START RECORDS PROVIDED

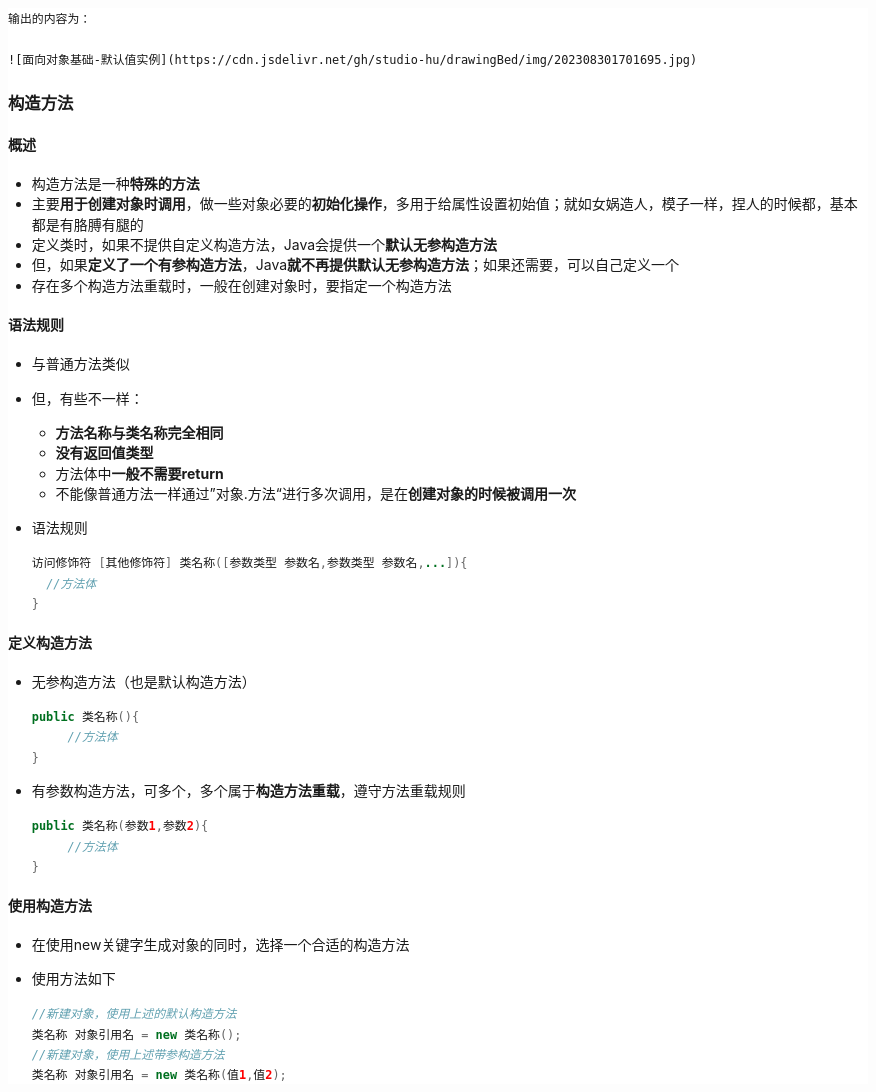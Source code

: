    输出的内容为：

    ![面向对象基础-默认值实例](https://cdn.jsdelivr.net/gh/studio-hu/drawingBed/img/202308301701695.jpg)

### 构造方法

#### 概述

- 构造方法是一种**特殊的方法**
- 主要**用于创建对象时调用**，做一些对象必要的**初始化操作**，多用于给属性设置初始值；就如女娲造人，模子一样，捏人的时候都，基本都是有胳膊有腿的
- 定义类时，如果不提供自定义构造方法，Java会提供一个**默认无参构造方法**
- 但，如果**定义了一个有参构造方法**，Java**就不再提供默认无参构造方法**；如果还需要，可以自己定义一个
- 存在多个构造方法重载时，一般在创建对象时，要指定一个构造方法

#### 语法规则

- 与普通方法类似

- 但，有些不一样：

  - **方法名称与类名称完全相同**
  - **没有返回值类型**
  - 方法体中**一般不需要return**
  - 不能像普通方法一样通过”对象.方法“进行多次调用，是在**创建对象的时候被调用一次**

- 语法规则

  ```java
  访问修饰符 [其他修饰符] 类名称([参数类型 参数名,参数类型 参数名,...]){
  	//方法体
  }
  ```

#### 定义构造方法

* 无参构造方法（也是默认构造方法）

  ```java
  public 类名称(){
       //方法体
  }
  ```

* 有参数构造方法，可多个，多个属于**构造方法重载**，遵守方法重载规则

  ```java
  public 类名称(参数1,参数2){
       //方法体
  }
  ```

#### 使用构造方法

- 在使用new关键字生成对象的同时，选择一个合适的构造方法

- 使用方法如下

  ```java
  //新建对象，使用上述的默认构造方法
  类名称 对象引用名 = new 类名称();   
  //新建对象，使用上述带参构造方法
  类名称 对象引用名 = new 类名称(值1,值2);		
  ```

END RECORDS PROVIDED

> WHAT YOU HAVE TO DO: Only the records, copied exactly and free of pictures, belong in the answer.

> WRITTEN RESPONSE:
Source code

:    输出的内容为：

    ![面向对象基础-默认值实例](https://cdn.jsdelivr.net/gh/studio-hu/drawingBed/img/202308301701695.jpg)

### 构造方法

#### 概述

- 构造方法是一种**特殊的方法**
- 主要**用于创建对象时调用**，做一些对象必要的**初始化操作**，多用于给属性设置初始值；就如女娲造人，模子一样，捏人的时候都，基本都是有胳膊有腿的
- 定义类时，如果不提供自定义构造方法，Java会提供一个**默认无参构造方法**
- 但，如果**定义了一个有参构造方法**，Java**就不再提供默认无参构造方法**；如果还需要，可以自己定义一个
- 存在多个构造方法重载时，一般在创建对象时，要指定一个构造方法

#### 语法规则

- 与普通方法类似

- 但，有些不一样：

  - **方法名称与类名称完全相同**
  - **没有返回值类型**
  - 方法体中**一般不需要return**
  - 不能像普通方法一样通过”对象.方法“进行多次调用，是在**创建对象的时候被调用一次**

- 语法规则

  ```java
  访问修饰符 [其他修饰符] 类名称([参数类型 参数名,参数类型 参数名,...]){
  	//方法体
  }
  ```

#### 定义构造方法

* 无参构造方法（也是默认构造方法）

  ```java
  public 类名称(){
       //方法体
  }
  ```

* 有参数构造方法，可多个，多个属于**构造方法重载**，遵守方法重载规则

  ```java
  public 类名称(参数1,参数2){
       //方法体
  }
  ```

#### 使用构造方法

- 在使用new关键字生成对象的同时，选择一个合适的构造方法

- 使用方法如下

  ```java
  //新建对象，使用上述的默认构造方法
  类名称 对象引用名 = new 类名称();   
  //新建对象，使用上述带参构造方法
  类名称 对象引用名 = new 类名称(值1,值2);		
  ```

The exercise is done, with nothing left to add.